The S.2155 beneficiary list includes half a dozen additional domestic banks with $100 million or more in penalties: Ally Financial, American Express, Discover Financial Services, Fifth Third Bancorp, M&T Bank Corporation, and Regions Financial Corporation.

A bank does not have to be gigantic to be problematic. These culprits should not lumped together with community banks in deciding whether to tinker with Dodd-Frank.

Big Polluters and Big Penalties

At a moment when there is all too much talk in Washington about deregulation, a helpful counterpoint has arrived from the Political Economy Research Institute in the form of the latest edition of the Toxic 100, a compilation of the companies responsible for the highest volumes of industrial pollution.

The project, which has been providing this information since 2004, now has rankings on three kinds of pollution: air, water and greenhouse gases. The lists include environmental justice indicators that highlight the disproportionate effect on low-income and minority communities.

The companies on these lists represent some of the biggest threats to the physical well-being of the people of the United States.

The top tier of the air pollution list, which is based on data from the EPA’s Toxics Release Inventory, contains the kind of industrial giants one might expect: DowDuPont, General Electric, Royal Dutch Shell  and Arconic (a spinoff of Alcoa). Yet number one is the less well known Zachry Group, an engineering company that operates dirty manufacturing facilities in North Carolina and Texas. Also in the top ten is Berkshire Hathaway by virtue of its ownership of companies such as Johns Manville, Pacificorp and MidAmerican Energy.
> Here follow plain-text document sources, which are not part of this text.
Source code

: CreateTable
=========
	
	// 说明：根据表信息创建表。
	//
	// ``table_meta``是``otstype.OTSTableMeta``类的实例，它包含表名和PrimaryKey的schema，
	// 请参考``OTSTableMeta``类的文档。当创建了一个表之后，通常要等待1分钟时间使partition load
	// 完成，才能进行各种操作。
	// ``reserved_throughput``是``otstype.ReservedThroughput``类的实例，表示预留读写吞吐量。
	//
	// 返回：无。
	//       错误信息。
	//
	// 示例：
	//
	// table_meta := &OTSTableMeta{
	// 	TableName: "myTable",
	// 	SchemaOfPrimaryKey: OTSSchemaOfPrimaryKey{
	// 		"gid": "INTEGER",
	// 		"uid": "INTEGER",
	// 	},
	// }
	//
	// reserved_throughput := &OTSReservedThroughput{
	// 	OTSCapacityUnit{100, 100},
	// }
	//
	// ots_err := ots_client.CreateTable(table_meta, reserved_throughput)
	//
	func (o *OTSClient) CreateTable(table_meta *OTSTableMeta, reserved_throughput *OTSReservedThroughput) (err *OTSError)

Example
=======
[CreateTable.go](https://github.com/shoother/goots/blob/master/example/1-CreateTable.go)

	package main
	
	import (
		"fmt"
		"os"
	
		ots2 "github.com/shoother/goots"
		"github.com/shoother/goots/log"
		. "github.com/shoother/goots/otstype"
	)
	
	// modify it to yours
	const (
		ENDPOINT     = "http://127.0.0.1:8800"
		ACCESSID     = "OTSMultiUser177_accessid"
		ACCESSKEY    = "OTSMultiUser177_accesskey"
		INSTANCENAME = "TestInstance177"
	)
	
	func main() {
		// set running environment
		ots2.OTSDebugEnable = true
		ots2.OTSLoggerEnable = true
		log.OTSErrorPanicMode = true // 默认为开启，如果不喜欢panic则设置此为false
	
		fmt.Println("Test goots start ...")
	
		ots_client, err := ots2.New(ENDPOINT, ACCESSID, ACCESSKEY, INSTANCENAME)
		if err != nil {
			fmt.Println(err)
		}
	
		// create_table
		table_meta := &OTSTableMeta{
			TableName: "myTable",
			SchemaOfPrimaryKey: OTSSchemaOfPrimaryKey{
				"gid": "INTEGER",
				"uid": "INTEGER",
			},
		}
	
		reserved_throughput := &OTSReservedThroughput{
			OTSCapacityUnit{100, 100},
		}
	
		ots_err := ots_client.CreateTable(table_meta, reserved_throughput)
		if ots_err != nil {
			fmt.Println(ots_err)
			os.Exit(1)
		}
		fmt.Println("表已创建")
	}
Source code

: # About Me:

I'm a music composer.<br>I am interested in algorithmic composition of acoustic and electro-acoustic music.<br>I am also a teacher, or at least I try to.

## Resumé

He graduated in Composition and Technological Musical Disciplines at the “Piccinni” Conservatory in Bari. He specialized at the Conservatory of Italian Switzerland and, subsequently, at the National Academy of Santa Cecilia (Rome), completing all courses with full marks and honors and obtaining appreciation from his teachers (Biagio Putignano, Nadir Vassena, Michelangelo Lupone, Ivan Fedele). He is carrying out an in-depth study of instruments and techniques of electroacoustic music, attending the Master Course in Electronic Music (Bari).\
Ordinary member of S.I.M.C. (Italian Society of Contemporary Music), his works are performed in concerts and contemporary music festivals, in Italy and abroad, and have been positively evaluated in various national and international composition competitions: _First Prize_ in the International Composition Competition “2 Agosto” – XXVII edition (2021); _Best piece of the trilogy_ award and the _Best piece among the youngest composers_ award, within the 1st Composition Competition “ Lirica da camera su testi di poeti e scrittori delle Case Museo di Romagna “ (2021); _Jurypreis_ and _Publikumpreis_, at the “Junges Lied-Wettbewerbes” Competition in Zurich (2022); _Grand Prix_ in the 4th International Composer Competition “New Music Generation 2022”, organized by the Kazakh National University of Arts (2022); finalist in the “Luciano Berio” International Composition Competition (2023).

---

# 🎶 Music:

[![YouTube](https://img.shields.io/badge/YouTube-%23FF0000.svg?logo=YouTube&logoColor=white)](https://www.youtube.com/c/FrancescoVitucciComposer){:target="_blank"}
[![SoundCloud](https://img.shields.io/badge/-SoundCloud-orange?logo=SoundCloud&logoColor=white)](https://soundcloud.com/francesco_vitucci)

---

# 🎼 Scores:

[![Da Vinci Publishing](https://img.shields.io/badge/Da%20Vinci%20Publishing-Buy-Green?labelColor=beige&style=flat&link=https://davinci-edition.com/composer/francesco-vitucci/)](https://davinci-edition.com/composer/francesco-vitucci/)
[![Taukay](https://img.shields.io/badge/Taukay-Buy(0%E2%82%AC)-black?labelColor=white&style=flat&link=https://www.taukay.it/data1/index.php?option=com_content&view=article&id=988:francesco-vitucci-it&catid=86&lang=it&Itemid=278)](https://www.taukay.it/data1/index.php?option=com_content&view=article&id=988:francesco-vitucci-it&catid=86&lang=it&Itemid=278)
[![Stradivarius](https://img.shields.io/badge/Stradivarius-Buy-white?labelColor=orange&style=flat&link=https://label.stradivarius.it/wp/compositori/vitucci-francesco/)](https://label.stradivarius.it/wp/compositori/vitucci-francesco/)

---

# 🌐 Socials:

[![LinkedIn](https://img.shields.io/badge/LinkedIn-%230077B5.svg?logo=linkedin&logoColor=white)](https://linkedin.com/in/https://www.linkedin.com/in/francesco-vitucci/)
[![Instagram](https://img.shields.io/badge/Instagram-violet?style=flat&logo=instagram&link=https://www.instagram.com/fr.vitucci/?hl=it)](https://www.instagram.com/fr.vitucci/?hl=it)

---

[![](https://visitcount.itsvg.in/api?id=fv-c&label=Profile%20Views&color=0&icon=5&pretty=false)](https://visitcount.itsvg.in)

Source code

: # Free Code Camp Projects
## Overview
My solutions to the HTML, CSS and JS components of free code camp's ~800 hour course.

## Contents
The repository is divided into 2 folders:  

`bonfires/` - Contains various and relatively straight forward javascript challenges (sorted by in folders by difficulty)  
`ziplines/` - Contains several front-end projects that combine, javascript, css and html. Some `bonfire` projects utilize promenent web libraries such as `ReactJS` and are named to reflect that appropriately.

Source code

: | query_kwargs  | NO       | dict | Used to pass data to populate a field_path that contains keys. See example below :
The top tier of the greenhouse gas list, based on other EPA data, is dominated by companies operating lots of fossil fuel power plants: Southern Company, Duke Energy, American Electric Power and NRG Energy. These are the companies Trump is aiding with his attack on the Obama Administration’s Clean Power Plan.

Berkshire Hathaway is the only parent company in the top ten on both the air and greenhouse gas lists; it ranks 21st in water pollution.

I could not resist the temptation to check where the companies that rank high on the Toxic 100 lists show up in Violation Tracker. This is partly because Rich Puchalsky, who serves as the data management specialist for the Toxic 100, has also played an essential role in the construction and expansion of Violation Tracker.

Rich kindly created for me a spreadsheet combining rankings from the two projects. Looking first at the Toxic Air 100, I see there are unsurprising overlaps with the 100 most penalized companies in Violation Tracker—BP, Exxon Mobil, Royal Dutch Shell, Phillips 66, etc. Yet there are some very large air polluters that have faced much smaller penalties, including the Zachry Group cited above and TMS International, a steel industry service company. The EPA should take note.

As for the Greenhouse 100, there are expected overlaps with the Violation Tracker top 100—such as Duke Energy, American Electric Power, FirstEnergy, etc. But there are some discrepancies. Large CO2 emitters such as Energy Future Holdings, Great Plains Energy, and OGE Energy have not received substantial penalties. The EPA might want to check these as well.

Beyond the specifics of individual companies, there is a broader issue here: what is the connection between fines and emissions? Although the releases reported in the Toxic 100 are technically not illegal, those companies are likely to be creating unsanctioned emissions as well. Fines could bring about reductions in both categories. Yet many big polluters treat the penalties as a tolerable cost of doing business and fail to do enough to clean up their facilities. That suggests the need for newer and more effective forms of enforcement. Deregulation is not one of them.